Doc.set_extension('chunks', method=iQ_chunker)

####

raw_text = get_test_doc()

doc = nlp(raw_text)

print(type(doc._.chunks))

>>> <class 'functools.partial'>

iQ_chunker is a method that does what I explain above and it returns a list of Span objects

this is not the results I expect as the function I pass in as method returns a list.

Solution

I imagine you're getting a functools partial back because you are accessing chunks as an attribute, despite having passed it in as an argument for method. If you want spaCy to intervene and call the method for you when you access something as an attribute, it needs to be

Doc.set_extension('chunks', getter=iQ_chunker)

Please see the Doc documentation for more details.

However, if you are planning to compute this attribute for every single document, I think you should make it part of your pipeline instead. Here is some simple sample code that does it both ways.

import spacy
from spacy.tokens import Doc

def chunk_getter(doc):
    # the getter is called when we access _.extension_1,
    # so the computation is done at access time
    # also, because this is a getter,
    # we need to return the actual result of the computation
    first_half = doc[0:len(doc)//2]
    secod_half = doc[len(doc)//2:len(doc)]

    return [first_half, secod_half]

def write_chunks(doc):
    # this pipeline component is called as part of the spacy pipeline,
    # so the computation is done at parse time
    # because this is a pipeline component,
    # we need to set our attribute value on the doc (which must be registered)
    # and then return the doc itself
    first_half = doc[0:len(doc)//2]
    secod_half = doc[len(doc)//2:len(doc)]

    doc._.extension_2 = [first_half, secod_half]

    return doc


nlp = spacy.load("en_core_web_sm", disable=["tagger", "parser", "ner"])

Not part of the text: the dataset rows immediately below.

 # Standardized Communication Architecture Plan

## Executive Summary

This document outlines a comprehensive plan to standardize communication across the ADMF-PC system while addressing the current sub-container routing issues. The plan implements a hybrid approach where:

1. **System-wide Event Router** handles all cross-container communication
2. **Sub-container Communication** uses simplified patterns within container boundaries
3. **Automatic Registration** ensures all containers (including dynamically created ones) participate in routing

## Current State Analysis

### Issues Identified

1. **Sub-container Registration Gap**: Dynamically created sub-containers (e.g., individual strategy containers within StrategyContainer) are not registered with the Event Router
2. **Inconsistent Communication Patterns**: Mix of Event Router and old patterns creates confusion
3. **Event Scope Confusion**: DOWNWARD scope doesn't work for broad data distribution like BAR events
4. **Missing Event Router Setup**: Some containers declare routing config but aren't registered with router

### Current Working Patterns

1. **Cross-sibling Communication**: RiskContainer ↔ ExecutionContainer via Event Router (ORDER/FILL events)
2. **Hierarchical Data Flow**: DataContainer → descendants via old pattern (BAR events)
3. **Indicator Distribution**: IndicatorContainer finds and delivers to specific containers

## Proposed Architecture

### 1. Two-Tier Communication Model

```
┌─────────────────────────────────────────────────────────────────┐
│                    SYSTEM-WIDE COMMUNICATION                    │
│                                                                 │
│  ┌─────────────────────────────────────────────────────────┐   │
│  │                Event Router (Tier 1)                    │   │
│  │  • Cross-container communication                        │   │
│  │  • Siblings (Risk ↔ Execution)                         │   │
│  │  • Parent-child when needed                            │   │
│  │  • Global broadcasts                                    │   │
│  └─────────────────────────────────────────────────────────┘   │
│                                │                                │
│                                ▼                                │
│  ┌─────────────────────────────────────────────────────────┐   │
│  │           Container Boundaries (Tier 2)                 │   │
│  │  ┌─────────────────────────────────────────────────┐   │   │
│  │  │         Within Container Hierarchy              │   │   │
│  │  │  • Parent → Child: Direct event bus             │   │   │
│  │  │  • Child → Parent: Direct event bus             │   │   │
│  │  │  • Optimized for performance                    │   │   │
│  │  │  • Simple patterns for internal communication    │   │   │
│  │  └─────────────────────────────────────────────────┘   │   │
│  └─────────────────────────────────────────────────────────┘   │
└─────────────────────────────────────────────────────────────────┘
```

Doc.set_extension("extension_1", getter=chunk_getter)
Doc.set_extension("extension_2", default=[])

nlp.add_pipe(write_chunks)

test_doc = nlp('I love spaCy')
print(test_doc._.extension_1)
print(test_doc._.extension_2)

This just prints [I, love spaCy] twice because it's two methods of doing the same thing, but I think making it part of your pipeline with nlp.add_pipe is the better way to do it if you expect to need this output on every document you parse.